Pensieri liberi. Cassandra, sacerdotessa del dio Apollo, è una figura della mitologia greca, ricordata non solo da Omero, ma anche da altri illustri scrittori del passato, come Virgilio e Apollodoro. Figlia di Priamo e di Ecuba, sovrani di Troia, quando la città venne assediata dai Greci, e infine saccheggiata e distrutta, la fanciulla aveva il ‘funesto’ dono della preveggenza. Perché funesto? E’ presto detto: Cassandra prediceva soltanto eventi negativi, sfavorevoli, ai quali nessuno credeva.

Anche quando fu introdotto nelle mura di Troia il famoso cavallo, ideato dal quel furbone che si chiamava Ulisse, la fanciulla, piangendo disperata, cercò di convincere i suoi concittadini a distruggere quel gigantesco equino che sarebbe stata la causa della loro rovina e della stessa città. Niente da fare, come al solito, nessuno l’ascoltò, e le conseguenze sono note a tutti… ‘Capetoste’, i troiani, e allora diciamo che se la sono voluta!.
Di cassandre, ai giorni nostri, di profeti di sventure, ce ne sono a iosa… Se poi vogliamo riferirci a quelli che, un giorno sì e l’altro pure, si ‘divertono’ a fare pronostici che riguardano il ‘nostro’ Napoli, non la finiremmo più, ad elencarli! Le televisioni private, quelle nazionali, le pay-tv, ci propinano, a tutte le ore, trasmissioni, con l’esperto (sic!) di turno a fare vaticini. Il Napoli? Forse, se tutto va bene, la quinta, sesta forza del campionato… Inter, Roma, lo stesso Milan, nettamente superiori… La Juve? Ma per favore, non mescoliamo la lana con la seta! I bianconeri sono di una categoria superiore; con Cristiano Ronaldo, adesso, proprio di un’altra dimensione, e se ne accorgeranno anche in Europa!

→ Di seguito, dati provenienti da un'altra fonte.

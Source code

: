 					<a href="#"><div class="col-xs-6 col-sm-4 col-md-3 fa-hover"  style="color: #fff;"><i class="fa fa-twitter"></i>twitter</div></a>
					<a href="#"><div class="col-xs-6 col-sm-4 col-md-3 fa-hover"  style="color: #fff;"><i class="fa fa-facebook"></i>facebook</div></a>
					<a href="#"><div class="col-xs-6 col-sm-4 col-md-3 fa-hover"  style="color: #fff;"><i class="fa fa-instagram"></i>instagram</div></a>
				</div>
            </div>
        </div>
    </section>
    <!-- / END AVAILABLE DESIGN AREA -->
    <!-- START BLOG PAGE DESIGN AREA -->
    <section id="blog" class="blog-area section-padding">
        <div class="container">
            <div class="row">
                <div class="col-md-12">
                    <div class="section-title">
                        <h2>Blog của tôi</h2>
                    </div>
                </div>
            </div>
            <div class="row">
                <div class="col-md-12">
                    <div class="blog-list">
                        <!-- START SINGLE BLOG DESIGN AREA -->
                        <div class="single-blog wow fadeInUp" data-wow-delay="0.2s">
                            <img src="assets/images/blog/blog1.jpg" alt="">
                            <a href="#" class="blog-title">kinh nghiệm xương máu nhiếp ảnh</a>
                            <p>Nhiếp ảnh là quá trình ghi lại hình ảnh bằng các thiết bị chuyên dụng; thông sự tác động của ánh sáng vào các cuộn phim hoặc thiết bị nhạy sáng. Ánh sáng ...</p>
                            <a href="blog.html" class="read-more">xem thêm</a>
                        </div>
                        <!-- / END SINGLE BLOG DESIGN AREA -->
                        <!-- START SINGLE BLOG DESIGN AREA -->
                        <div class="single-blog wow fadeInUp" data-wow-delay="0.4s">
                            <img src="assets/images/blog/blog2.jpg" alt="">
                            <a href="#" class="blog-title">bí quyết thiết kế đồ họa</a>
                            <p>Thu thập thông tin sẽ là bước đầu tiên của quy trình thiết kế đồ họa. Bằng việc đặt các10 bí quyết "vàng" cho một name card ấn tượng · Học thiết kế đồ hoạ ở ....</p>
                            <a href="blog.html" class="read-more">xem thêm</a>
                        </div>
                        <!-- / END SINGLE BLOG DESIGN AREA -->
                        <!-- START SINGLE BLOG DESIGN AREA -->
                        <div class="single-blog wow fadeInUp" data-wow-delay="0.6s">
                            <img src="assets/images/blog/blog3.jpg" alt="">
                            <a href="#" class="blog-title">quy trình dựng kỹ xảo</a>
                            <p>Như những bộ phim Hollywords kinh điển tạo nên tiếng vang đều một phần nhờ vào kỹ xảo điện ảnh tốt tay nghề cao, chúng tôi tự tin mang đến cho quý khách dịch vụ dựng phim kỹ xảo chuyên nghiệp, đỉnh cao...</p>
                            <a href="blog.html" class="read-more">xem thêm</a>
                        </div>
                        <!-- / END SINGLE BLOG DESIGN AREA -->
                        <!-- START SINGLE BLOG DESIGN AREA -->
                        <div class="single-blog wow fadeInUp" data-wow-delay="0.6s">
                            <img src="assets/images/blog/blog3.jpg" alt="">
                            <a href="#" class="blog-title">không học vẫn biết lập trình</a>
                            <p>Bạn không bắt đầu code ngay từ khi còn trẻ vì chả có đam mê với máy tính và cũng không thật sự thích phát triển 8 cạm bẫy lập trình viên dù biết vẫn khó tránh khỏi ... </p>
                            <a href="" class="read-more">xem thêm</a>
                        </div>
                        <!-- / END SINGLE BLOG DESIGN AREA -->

A me dell’Europa, sinceramente, non interessa proprio niente… Aspettate, chiariamo subito: non mi sto impelagando in una valutazione politica, parlo dell’Europa calcistica, della Champions… Cerco di essere coerente: penso che il Napoli non possa andare oltre un’ onorevole partecipazione. Mi ‘attizzano’, invece, e come mi attizzano!, le cose di casa nostra…Ecco perché mi auguro che tutti i “gufi”, gli “iettatori”, le “ciucciuvettole” (purtroppo, ce l’abbiamo anche proprio a casa nostra, i profeti di sventure, e sono i peggiori, quelli più insopportabili!) alla fine, verranno clamorosamente smentiti.

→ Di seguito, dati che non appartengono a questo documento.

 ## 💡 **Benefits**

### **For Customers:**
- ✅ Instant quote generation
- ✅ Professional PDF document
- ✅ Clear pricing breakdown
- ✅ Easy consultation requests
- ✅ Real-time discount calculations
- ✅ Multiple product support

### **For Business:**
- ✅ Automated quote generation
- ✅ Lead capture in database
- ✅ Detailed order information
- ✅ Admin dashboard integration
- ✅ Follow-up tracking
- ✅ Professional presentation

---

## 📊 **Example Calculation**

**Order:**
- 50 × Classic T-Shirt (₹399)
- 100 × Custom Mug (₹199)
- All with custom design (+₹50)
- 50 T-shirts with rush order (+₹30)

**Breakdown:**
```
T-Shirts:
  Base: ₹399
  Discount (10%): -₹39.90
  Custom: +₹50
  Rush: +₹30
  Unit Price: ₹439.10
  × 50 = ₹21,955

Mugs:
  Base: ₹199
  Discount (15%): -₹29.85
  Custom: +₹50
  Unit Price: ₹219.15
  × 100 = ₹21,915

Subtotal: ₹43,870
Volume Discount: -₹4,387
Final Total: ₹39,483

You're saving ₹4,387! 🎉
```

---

Avete notato? Non ho definiti, come si è soliti fare, ‘Cassandre’ quelli che ‘gufano’ contro il Napoli. Io mi auguro, infatti, che “non” assomiglino per nulla alla mitologica Cassandra, visto che i tragici pronostici della profetessa troiana si avveravano sempre!

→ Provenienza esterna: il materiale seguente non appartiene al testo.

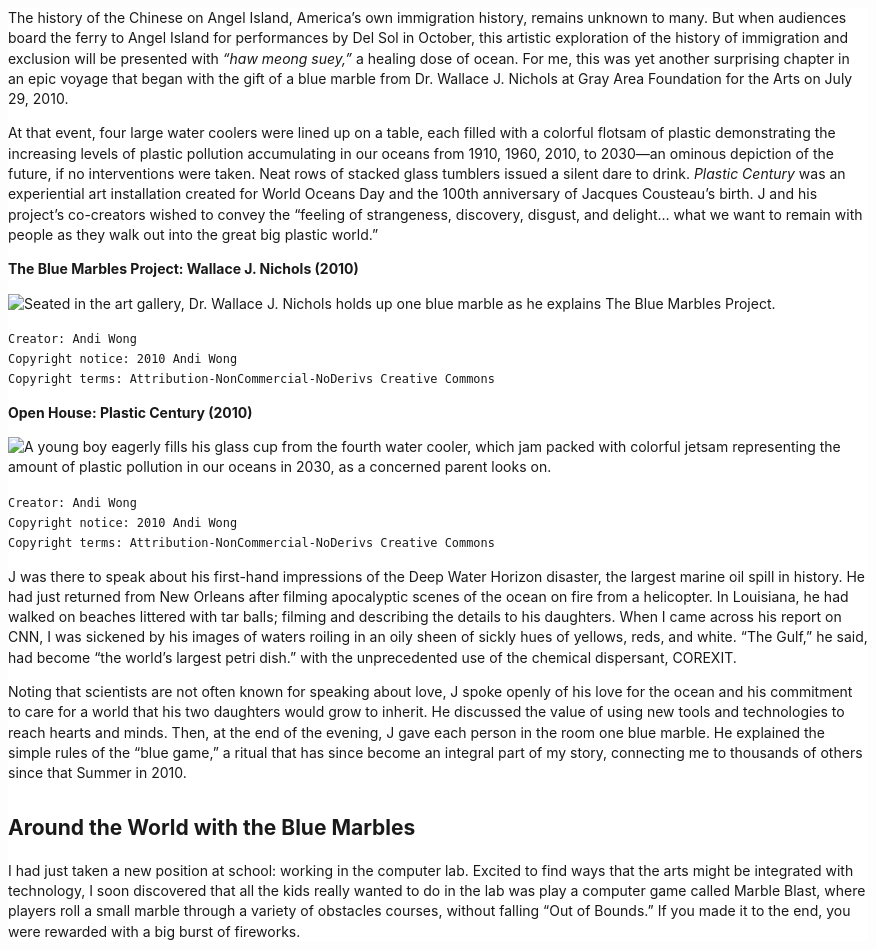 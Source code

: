 The history of the Chinese on Angel Island, America’s own immigration history, remains unknown to many. But when audiences board the ferry to Angel Island for performances by Del Sol in October, this artistic exploration of the history of immigration and exclusion will be presented with _“haw meong suey,”_ a healing dose of ocean. For me, this was yet another surprising chapter in an epic voyage that began with the gift of a blue marble from Dr. Wallace J. Nichols at Gray Area Foundation for the Arts on July 29, 2010.

At that event, four large water coolers were lined up on a table, each filled with a colorful flotsam of plastic demonstrating the increasing levels of plastic pollution accumulating in our oceans from 1910, 1960, 2010, to 2030—an ominous depiction of the future, if no interventions were taken. Neat rows of stacked glass tumblers issued a silent dare to drink. _Plastic Century_ was an experiential art installation created for World Oceans Day and the 100th anniversary of Jacques Cousteau’s birth. J and his project’s co-creators wished to convey the “feeling of strangeness, discovery, disgust, and delight… what we want to remain with people as they walk out into the great big plastic world.” 

**The Blue Marbles Project: Wallace J. Nichols (2010)**

![Seated in the art gallery, Dr. Wallace J. Nichols holds up one blue marble as he explains The Blue Marbles Project.](https://two.compost.digital/a-confluence-of-waters/nichols_gray_area.jpeg)
```
Creator: Andi Wong
Copyright notice: 2010 Andi Wong
Copyright terms: Attribution-NonCommercial-NoDerivs Creative Commons
```

**Open House: Plastic Century (2010)**

![A young boy eagerly fills his glass cup from the fourth water cooler, which jam packed with colorful jetsam representing the amount of plastic pollution in our oceans in 2030, as a concerned parent looks on.](https://two.compost.digital/a-confluence-of-waters/plastic_century.jpeg)
```
Creator: Andi Wong
Copyright notice: 2010 Andi Wong
Copyright terms: Attribution-NonCommercial-NoDerivs Creative Commons
```

J was there to speak about his first-hand impressions of the Deep Water Horizon disaster, the largest marine oil spill in history. He had just returned from New Orleans after filming apocalyptic scenes of the ocean on fire from a helicopter. In Louisiana, he had walked on beaches littered with tar balls; filming and describing the details to his daughters. When I came across his report on CNN, I was sickened by his images of waters roiling in an oily sheen of sickly hues of yellows, reds, and white. “The Gulf,” he said,  had become “the world’s largest petri dish.” with the unprecedented use of the chemical dispersant, COREXIT.

Noting that scientists are not often known for speaking about love, J spoke openly of his love for the ocean and his commitment to care for a world that his two daughters would grow to inherit. He discussed the value of using new tools and technologies to reach hearts and minds. Then, at the end of the evening, J gave each person in the room one blue marble. He explained the simple rules of the “blue game,” a ritual that has since become an integral part of my story, connecting me to thousands of others since that Summer in 2010.

## Around the World with the Blue Marbles

I had just taken a new position at school: working in the computer lab. Excited to find ways that the arts might be integrated with technology, I soon discovered that all the kids really wanted to do in the lab was play a computer game called Marble Blast, where players roll a small marble through a variety of obstacles courses, without falling “Out of Bounds.” If you made it to the end, you were rewarded with a big burst of fireworks.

E veniamo al calcio giocato. Siamo alla quinta giornata del campionato… Per adesso, sembra che non ci sia niente di nuovo da commentare. La Juve continua a vincere, più per gli innegabili meriti dei singoli (non c’è solo CR7!) che per bontà di gioco di squadra. La Roma, per il momento, un disastro (colpa esclusiva di Di Francesco? Non credo!) Il Milan, va a corrente alternata, ma penso che questa di ‘galleggiare’ tra ‘zona Champions’ ed Europa di seconda fascia sia la sua dimensione reale; L’Inter, dopo un inizio ai limiti della tragedia, sembra in via di ripresa. La presenza di una terza forza sarebbe un bene per l’equilibrio di tutto il campionato, visto che, ancora una volta, si sta prospettando il monotono leit-motiv delle scorse stagioni…
E sì, perché in barba a tutti i menagramo, il Napoli sta lì, saldamente ancorato al secondo posto, in attesa di… Preferisco non dirlo di che cosa si sia in attesa! Superate le prevedibili difficoltà iniziali, dovute al ‘cambio di gestione’, la squadra sta dimostrando di esserci… A Torino, per più di mezz’ora, abbiamo visto grande calcio: la rotazione della rosa, voluta da Ancelotti, sembra stia cominciando a dare i suoi frutti. Insomma, che volete da me, non tacciatemi di “eccessivo ottimismo”: IO CI CREDO!